• _INPUT DATA_:
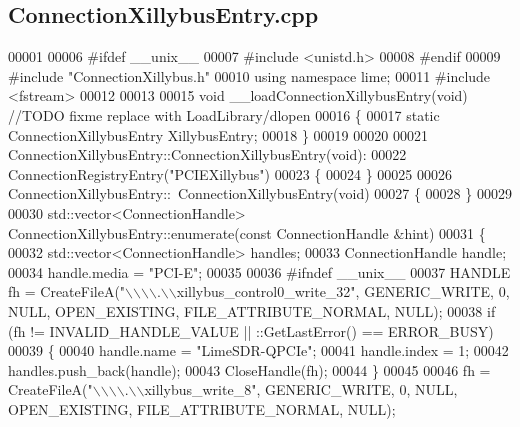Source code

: \subsection{Connection\+Xillybus\+Entry.\+cpp}
\label{ConnectionXillybusEntry_8cpp_source}

\begin{DoxyCode}
00001 
00006 \textcolor{preprocessor}{#ifdef \_\_unix\_\_}
00007 \textcolor{preprocessor}{#include <unistd.h>}
00008 \textcolor{preprocessor}{#endif}
00009 \textcolor{preprocessor}{#include "ConnectionXillybus.h"}
00010 \textcolor{keyword}{using namespace }lime;
00011 \textcolor{preprocessor}{#include <fstream>}
00012 
00013 
00015 \textcolor{keywordtype}{void} __loadConnectionXillybusEntry(\textcolor{keywordtype}{void}) \textcolor{comment}{//TODO fixme replace with LoadLibrary/dlopen}
00016 \{
00017     \textcolor{keyword}{static} ConnectionXillybusEntry XillybusEntry;
00018 \}
00019 
00020 
00021 ConnectionXillybusEntry::ConnectionXillybusEntry(\textcolor{keywordtype}{void}):
00022     ConnectionRegistryEntry(\textcolor{stringliteral}{"PCIEXillybus"})
00023 \{
00024 \}
00025 
00026 ConnectionXillybusEntry::~ConnectionXillybusEntry(\textcolor{keywordtype}{void})
00027 \{
00028 \}
00029 
00030 std::vector<ConnectionHandle> ConnectionXillybusEntry::enumerate(\textcolor{keyword}{const} 
      ConnectionHandle &hint)
00031 \{
00032     std::vector<ConnectionHandle> handles;
00033     ConnectionHandle handle;
00034     handle.media = \textcolor{stringliteral}{"PCI-E"};
00035 
00036 \textcolor{preprocessor}{#ifndef \_\_unix\_\_}
00037     HANDLE fh = CreateFileA(\textcolor{stringliteral}{"\(\backslash\)\(\backslash\)\(\backslash\)\(\backslash\).\(\backslash\)\(\backslash\)xillybus\_control0\_write\_32"}, GENERIC\_WRITE, 0, NULL, OPEN\_EXISTING, 
      FILE\_ATTRIBUTE\_NORMAL, NULL);
00038     \textcolor{keywordflow}{if} (fh != INVALID\_HANDLE\_VALUE || ::GetLastError() == ERROR\_BUSY)
00039     \{
00040         handle.name = \textcolor{stringliteral}{"LimeSDR-QPCIe"};
00041         handle.index = 1;
00042         handles.push\_back(handle);
00043         CloseHandle(fh);
00044     \}
00045 
00046     fh = CreateFileA(\textcolor{stringliteral}{"\(\backslash\)\(\backslash\)\(\backslash\)\(\backslash\).\(\backslash\)\(\backslash\)xillybus\_write\_8"}, GENERIC\_WRITE, 0, NULL, OPEN\_EXISTING, 
      FILE\_ATTRIBUTE\_NORMAL, NULL);

\end{DoxyCode}
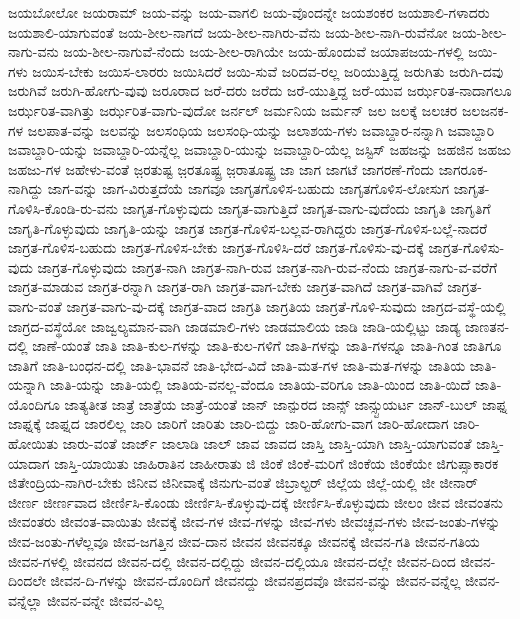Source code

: {ಜಯಬೋಲೋ
ಜಯರಾಮ್
ಜಯ-ವನ್ನು
ಜಯ-ವಾಗಲಿ
ಜಯ-ವೊಂದನ್ನೇ
ಜಯಶಂಕರ
ಜಯಶಾಲಿ-ಗಳಾದರು
ಜಯಶಾಲಿ-ಯಾಗುವಂತೆ
ಜಯ-ಶೀಲ-ನಾಗದೆ
ಜಯ-ಶೀಲ-ನಾಗಿರು-ವೆನು
ಜಯ-ಶೀಲ-ನಾಗಿ-ರುವೆನೋ
ಜಯ-ಶೀಲ-ನಾಗು-ವನು
ಜಯ-ಶೀಲ-ನಾಗುವೆ-ನೆಂದು
ಜಯ-ಶೀಲ-ರಾಗಿಯೇ
ಜಯ-ಹೊಂದುವೆ
ಜಯಾಪಜಯ-ಗಳಲ್ಲಿ
ಜಯಿ-ಗಳು
ಜಯಿಸ-ಬೇಕು
ಜಯಿಸ-ಲಾರರು
ಜಯಿಸಿದರೆ
ಜಯಿ-ಸುವೆ
ಜರಿದವ-ರಲ್ಲ
ಜರಿಯುತ್ತಿದ್ದ
ಜರುಗಿತು
ಜರುಗಿ-ದವು
ಜರುಗಿವೆ
ಜರುಗಿ-ಹೋಗು-ವುವು
ಜರೂರಾದ
ಜರೆ-ದರು
ಜರೆದು
ಜರೆ-ಯುತ್ತಿದ್ದ
ಜರೆ-ಯುವ
ಜರ್ಝರಿತ-ನಾದಾಗಲೂ
ಜರ್ಝರಿತ-ವಾಗಿತ್ತು
ಜರ್ಝರಿತ-ವಾಗು-ವುದೋ
ಜರ್ನಲ್
ಜರ್ಮನಿಯ
ಜರ್ಮನ್
ಜಲ
ಜಲಕ್ಕೆ
ಜಲಚರ
ಜಲಜನಕ-ಗಳ
ಜಲಪಾತ-ವನ್ನು
ಜಲವನ್ನು
ಜಲಸಂಧಿಯ
ಜಲಸಂಧಿ-ಯನ್ನು
ಜಲಾಶಯ-ಗಳು
ಜವಾಬ್ದಾರ-ನನ್ನಾಗಿ
ಜವಾಬ್ದಾರಿ
ಜವಾಬ್ದಾರಿ-ಯನ್ನು
ಜವಾಬ್ದಾರಿ-ಯನ್ನೆಲ್ಲ
ಜವಾಬ್ದಾರಿ-ಯುನ್ನು
ಜವಾಬ್ದಾರಿ-ಯೆಲ್ಲ
ಜಸ್ಟಿಸ್
ಜಹಜನ್ನು
ಜಹಜಿನ
ಜಹಜು
ಜಹಜು-ಗಳ
ಜಹೇಳು-ವಂತೆ
ಜ಼ರತುಷ್ಟ
ಜ಼ರತೂಷ್ಟ್ರ
ಜ಼ರಾತೂಷ್ಟ್ರ
ಜಾ
ಜಾಗ
ಜಾಗಟೆ
ಜಾಗರಣೆ-ಗೆಂದು
ಜಾಗರೂಕ-ನಾಗಿದ್ದು
ಜಾಗ-ವನ್ನು
ಜಾಗ-ವಿರುತ್ತದೆಯೆ
ಜಾಗವೂ
ಜಾಗೃತಗೊಳಿಸ-ಬಹುದು
ಜಾಗೃತಗೊಳಿಸ-ಲೋಸುಗ
ಜಾಗೃತ-ಗೊಳಿಸಿ-ಕೊಂಡಿ-ರು-ವನು
ಜಾಗೃತ-ಗೊಳ್ಳುವುದು
ಜಾಗೃತ-ವಾಗುತ್ತಿದೆ
ಜಾಗೃತ-ವಾಗು-ವುದೆಂದು
ಜಾಗೃತಿ
ಜಾಗೃತಿಗೆ
ಜಾಗೃತಿ-ಗೊಳ್ಳುವುದು
ಜಾಗೃತಿ-ಯನ್ನು
ಜಾಗ್ರತ
ಜಾಗ್ರತ-ಗೊಳಿಸ-ಬಲ್ಲವ-ರಾಗಿದ್ದರು
ಜಾಗ್ರತ-ಗೊಳಿಸ-ಬಲ್ಲೆ-ನಾದರೆ
ಜಾಗ್ರತ-ಗೊಳಿಸ-ಬಹುದು
ಜಾಗ್ರತ-ಗೊಳಿಸ-ಬೇಕು
ಜಾಗ್ರತ-ಗೊಳಿಸಿ-ದರೆ
ಜಾಗ್ರತ-ಗೊಳಿಸು-ವು-ದಕ್ಕೆ
ಜಾಗ್ರತ-ಗೊಳಿಸು-ವುದು
ಜಾಗ್ರತ-ಗೊಳ್ಳುವುದು
ಜಾಗ್ರತ-ನಾಗಿ
ಜಾಗ್ರತ-ನಾಗಿ-ರುವ
ಜಾಗ್ರತ-ನಾಗಿ-ರುವ-ನೆಂದು
ಜಾಗ್ರತ-ನಾಗು-ವ-ವರೆಗೆ
ಜಾಗ್ರತ-ಮಾಡುವ
ಜಾಗ್ರತ-ರನ್ನಾಗಿ
ಜಾಗ್ರತ-ರಾಗಿ
ಜಾಗ್ರತ-ವಾಗ-ಬೇಕು
ಜಾಗ್ರತ-ವಾಗಿದೆ
ಜಾಗ್ರತ-ವಾಗಿವೆ
ಜಾಗ್ರತ-ವಾಗು-ವಂತೆ
ಜಾಗ್ರತ-ವಾಗು-ವು-ದಕ್ಕೆ
ಜಾಗ್ರತ-ವಾದ
ಜಾಗ್ರತಿ
ಜಾಗ್ರತಿಯ
ಜಾಗ್ರತೆ-ಗೊಳಿ-ಸುವುದು
ಜಾಗ್ರದ-ವಸ್ಥೆ-ಯಲ್ಲಿ
ಜಾಗ್ರದ-ವಸ್ಥೆಯೋ
ಜಾಜ್ವಲ್ಯಮಾನ-ವಾಗಿ
ಜಾಡಮಾಲಿ-ಗಳು
ಜಾಡಮಾಲಿಯ
ಜಾಡಿ
ಜಾಡಿ-ಯಲ್ಲಿಟ್ಟು
ಜಾಡ್ಯ
ಜಾಣತನ-ದಲ್ಲಿ
ಜಾಣೆ-ಯಂತೆ
ಜಾತಿ
ಜಾತಿ-ಕುಲ-ಗಳನ್ನು
ಜಾತಿ-ಕುಲ-ಗಳಿಗೆ
ಜಾತಿ-ಗಳನ್ನು
ಜಾತಿ-ಗಳನ್ನೂ
ಜಾತಿ-ಗಿಂತ
ಜಾತಿಗೂ
ಜಾತಿಗೆ
ಜಾತಿ-ಬಂಧನ-ದಲ್ಲಿ
ಜಾತಿ-ಭಾವನೆ
ಜಾತಿ-ಭೇದ-ವಿದೆ
ಜಾತಿ-ಮತ-ಗಳ
ಜಾತಿ-ಮತ-ಗಳನ್ನು
ಜಾತಿಯ
ಜಾತಿ-ಯನ್ನಾಗಿ
ಜಾತಿ-ಯನ್ನು
ಜಾತಿ-ಯಲ್ಲಿ
ಜಾತಿಯ-ವನಲ್ಲ-ವೆಂದೂ
ಜಾತಿಯ-ವರಿಗೂ
ಜಾತಿ-ಯಿಂದ
ಜಾತಿ-ಯಿದೆ
ಜಾತಿ-ಯೊಂದಿಗೂ
ಜಾತ್ಯತೀತ
ಜಾತ್ರೆ
ಜಾತ್ರೆಯ
ಜಾತ್ರೆ-ಯಂತೆ
ಜಾನ್
ಜಾನ್ಪುರದ
ಜಾನ್ಸ್
ಜಾನ್ಸ್ಟುಯರ್ಟ
ಜಾನ್-ಬುಲ್
ಜಾಫ್ನ
ಜಾಫ್ನಕ್ಕೆ
ಜಾಫ್ನದ
ಜಾರಲಿಲ್ಲ
ಜಾರಿ
ಜಾರಿಗೆ
ಜಾರಿತು
ಜಾರಿ-ಬಿದ್ದು
ಜಾರಿ-ಹೋಗು-ವಾಗ
ಜಾರಿ-ಹೋದಾಗ
ಜಾರಿ-ಹೋಯಿತು
ಜಾರು-ವಂತೆ
ಜಾರ್ಜ್
ಜಾಲಾಡಿ
ಜಾಲ್
ಜಾವ
ಜಾವದ
ಜಾಸ್ತಿ
ಜಾಸ್ತಿ-ಯಾಗಿ
ಜಾಸ್ತಿ-ಯಾಗುವಂತೆ
ಜಾಸ್ತಿ-ಯಾದಾಗ
ಜಾಸ್ತಿ-ಯಾಯಿತು
ಜಾಹಿರಾತಿನ
ಜಾಹೀರಾತು
ಜಿ
ಜಿಂಕೆ
ಜಿಂಕೆ-ಮರಿಗೆ
ಜಿಂಕೆಯ
ಜಿಂಕೆಯೇ
ಜಿಗುಪ್ಸಾಕಾರಕ
ಜಿತೇಂದ್ರಿಯ-ನಾಗಿರ-ಬೇಕು
ಜಿನೀವ
ಜಿನೀವಾಕ್ಕೆ
ಜಿನುಗು-ವಂತೆ
ಜಿಬ್ರಾಲ್ಟರ್
ಜಿಲ್ಲೆಯ
ಜಿಲ್ಲೆ-ಯಲ್ಲಿ
ಜೀ
ಜೀನಾರ್
ಜೀರ್ಣ
ಜೀರ್ಣವಾದ
ಜೀರ್ಣಿಸಿ-ಕೊಂಡು
ಜೀರ್ಣಿಸಿ-ಕೊಳ್ಳುವು-ದಕ್ಕೆ
ಜೀರ್ಣಿಸಿ-ಕೊಳ್ಳುವುದು
ಜೀಲಂ
ಜೀವ
ಜೀವಂತನು
ಜೀವಂತರು
ಜೀವಂತ-ವಾಯಿತು
ಜೀವಕ್ಕೆ
ಜೀವ-ಗಳ
ಜೀವ-ಗಳನ್ನು
ಜೀವ-ಗಳು
ಜೀವಚ್ಛವ-ಗಳು
ಜೀವ-ಜಂತು-ಗಳನ್ನು
ಜೀವ-ಜಂತು-ಗಳೆಲ್ಲವೂ
ಜೀವ-ಜಗತ್ತಿನ
ಜೀವ-ದಾನ
ಜೀವನ
ಜೀವನಕ್ಕೂ
ಜೀವನಕ್ಕೆ
ಜೀವನ-ಗತಿ
ಜೀವನ-ಗತಿಯ
ಜೀವನ-ಗಳಲ್ಲಿ
ಜೀವನದ
ಜೀವನ-ದಲ್ಲಿ
ಜೀವನ-ದಲ್ಲಿದ್ದು
ಜೀವನ-ದಲ್ಲಿಯೂ
ಜೀವನ-ದಲ್ಲೇ
ಜೀವನ-ದಿಂದ
ಜೀವನ-ದಿಂದಲೇ
ಜೀವನ-ದಿ-ಗಳನ್ನು
ಜೀವನ-ದೊಂದಿಗೆ
ಜೀವನದ್ದು
ಜೀವನಪ್ರದವೊ
ಜೀವನ-ವನ್ನು
ಜೀವನ-ವನ್ನೆಲ್ಲ
ಜೀವನ-ವನ್ನೆಲ್ಲಾ
ಜೀವನ-ವನ್ನೇ
ಜೀವನ-ವಿಲ್ಲ
}
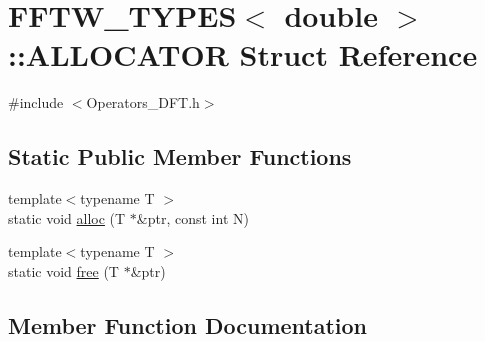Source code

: \hypertarget{struct_f_f_t_w___t_y_p_e_s_3_01double_01_4_1_1_a_l_l_o_c_a_t_o_r}{}\section{F\+F\+T\+W\+\_\+\+T\+Y\+P\+E\+S$<$ double $>$\+:\+:A\+L\+L\+O\+C\+A\+T\+O\+R Struct Reference}
\label{struct_f_f_t_w___t_y_p_e_s_3_01double_01_4_1_1_a_l_l_o_c_a_t_o_r}


{\ttfamily \#include $<$Operators\+\_\+\+D\+F\+T.\+h$>$}

\subsection*{Static Public Member Functions}
\begin{DoxyCompactItemize}
\item 
{\footnotesize template$<$typename T $>$ }\\static void \hyperlink{struct_f_f_t_w___t_y_p_e_s_3_01double_01_4_1_1_a_l_l_o_c_a_t_o_r_a6aa6d310b910598052c1808e955cc61d}{alloc} (T $\ast$\&ptr, const int N)
\item 
{\footnotesize template$<$typename T $>$ }\\static void \hyperlink{struct_f_f_t_w___t_y_p_e_s_3_01double_01_4_1_1_a_l_l_o_c_a_t_o_r_a11fc14281b39486977303a12df68afe4}{free} (T $\ast$\&ptr)
\end{DoxyCompactItemize}


\subsection{Member Function Documentation}
\hypertarget{struct_f_f_t_w___t_y_p_e_s_3_01double_01_4_1_1_a_l_l_o_c_a_t_o_r_a6aa6d310b910598052c1808e955cc61d}{}
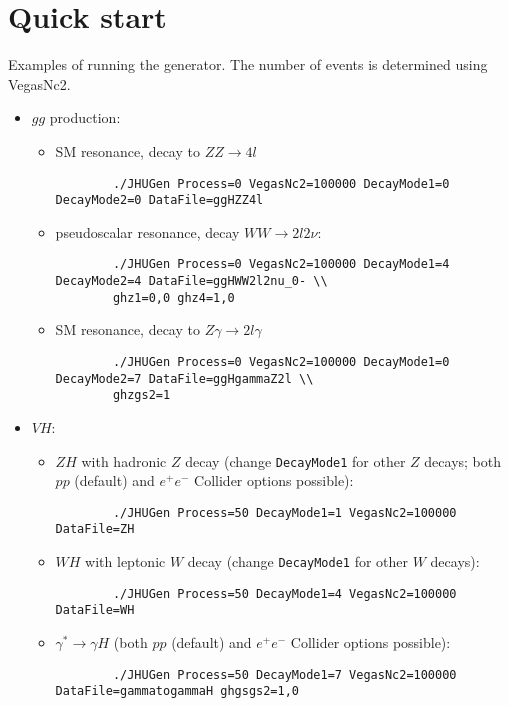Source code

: \documentclass[aps,superscriptaddress,nofootinbib]{revtex4}
\begin{document}
\section{Quick start}

Examples of running the generator.  The number of events is determined using VegasNc2.
\begin{itemize}
	\item $gg$ production:
	\begin{itemize}
		\item SM resonance, decay to $ZZ\to 4l$
		\begin{verbatim}
		./JHUGen Process=0 VegasNc2=100000 DecayMode1=0 DecayMode2=0 DataFile=ggHZZ4l
		\end{verbatim}
		\item pseudoscalar resonance, decay $WW\to 2l2\nu$:
		\begin{verbatim}
		./JHUGen Process=0 VegasNc2=100000 DecayMode1=4 DecayMode2=4 DataFile=ggHWW2l2nu_0- \\
		ghz1=0,0 ghz4=1,0
		\end{verbatim}
		\item SM resonance, decay to $Z\gamma\to 2l\gamma$
		\begin{verbatim}
		./JHUGen Process=0 VegasNc2=100000 DecayMode1=0 DecayMode2=7 DataFile=ggHgammaZ2l \\
		ghzgs2=1
		\end{verbatim}
	\end{itemize}
	\item $VH$:
	\begin{itemize}
		\item $ZH$ with hadronic $Z$ decay (change \verb|DecayMode1| for other $Z$ decays; both $pp$ (default) and $e^+e^-$ Collider options possible):
		\begin{verbatim}
		./JHUGen Process=50 DecayMode1=1 VegasNc2=100000 DataFile=ZH
		\end{verbatim}
		\item $WH$ with leptonic $W$ decay (change \verb|DecayMode1| for other $W$ decays):
		\begin{verbatim}
		./JHUGen Process=50 DecayMode1=4 VegasNc2=100000 DataFile=WH
		\end{verbatim}
		\item $\gamma^*\to\gamma H$ (both $pp$ (default) and $e^+e^-$ Collider options possible):
		\begin{verbatim}
		./JHUGen Process=50 DecayMode1=7 VegasNc2=100000 DataFile=gammatogammaH ghgsgs2=1,0
		\end{verbatim}

\end{itemize}
\end{itemize}
\end{document}
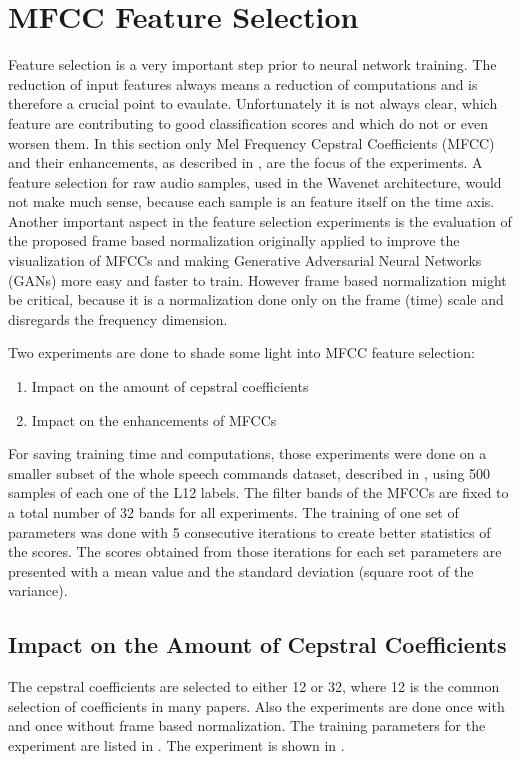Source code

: 
\section{MFCC Feature Selection}\label{sec:exp_fs}
\thesisStateNotReady
Feature selection is a very important step prior to neural network training.
The reduction of input features always means a reduction of computations and is therefore a crucial point to evaulate.
Unfortunately it is not always clear, which feature are contributing to good classification scores and which do not or even worsen them.
In this section only Mel Frequency Cepstral Coefficients (MFCC) and their enhancements, as described in , are the focus of the experiments.
A feature selection for raw audio samples, used in the Wavenet architecture, would not make much sense, because each sample is an feature itself on the time axis.
Another important aspect in the feature selection experiments is the evaluation of the proposed frame based normalization  originally applied to improve the visualization of MFCCs and making Generative Adversarial Neural Networks (GANs) more easy and faster to train.
However frame based normalization might be critical, because it is a normalization done only on the frame (time) scale and disregards the frequency dimension.

Two experiments are done to shade some light into MFCC feature selection:
\begin{enumerate}
    \item Impact on the amount of cepstral coefficients
    \item Impact on the enhancements of MFCCs
\end{enumerate}
For saving training time and computations, those experiments were done on a smaller subset of the whole speech commands dataset, described in , using 500 samples of each one of the L12 labels.
The filter bands of the MFCCs are fixed to a total number of 32 bands for all experiments.
The training of one set of parameters was done with 5 consecutive iterations to create better statistics of the scores.
The scores obtained from those iterations for each set parameters are presented with a mean value and the standard deviation (square root of the variance).



\subsection{Impact on the Amount of Cepstral Coefficients}
The cepstral coefficients are selected to either 12 or 32, where 12 is the common selection of coefficients in many papers.
Also the experiments are done once with and once without frame based normalization.
The training parameters for the experiment are listed in .
The experiment is shown in .
%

• _YOUR TASK_:
All lines of the records above that carry the word "both" should be listed.

• _EXERCISE RESPONSE_:
		\item $ZH$ with hadronic $Z$ decay (change \verb|DecayMode1| for other $Z$ decays; both $pp$ (default) and $e^+e^-$ Collider options possible):
		\item $\gamma^*\to\gamma H$ (both $pp$ (default) and $e^+e^-$ Collider options possible):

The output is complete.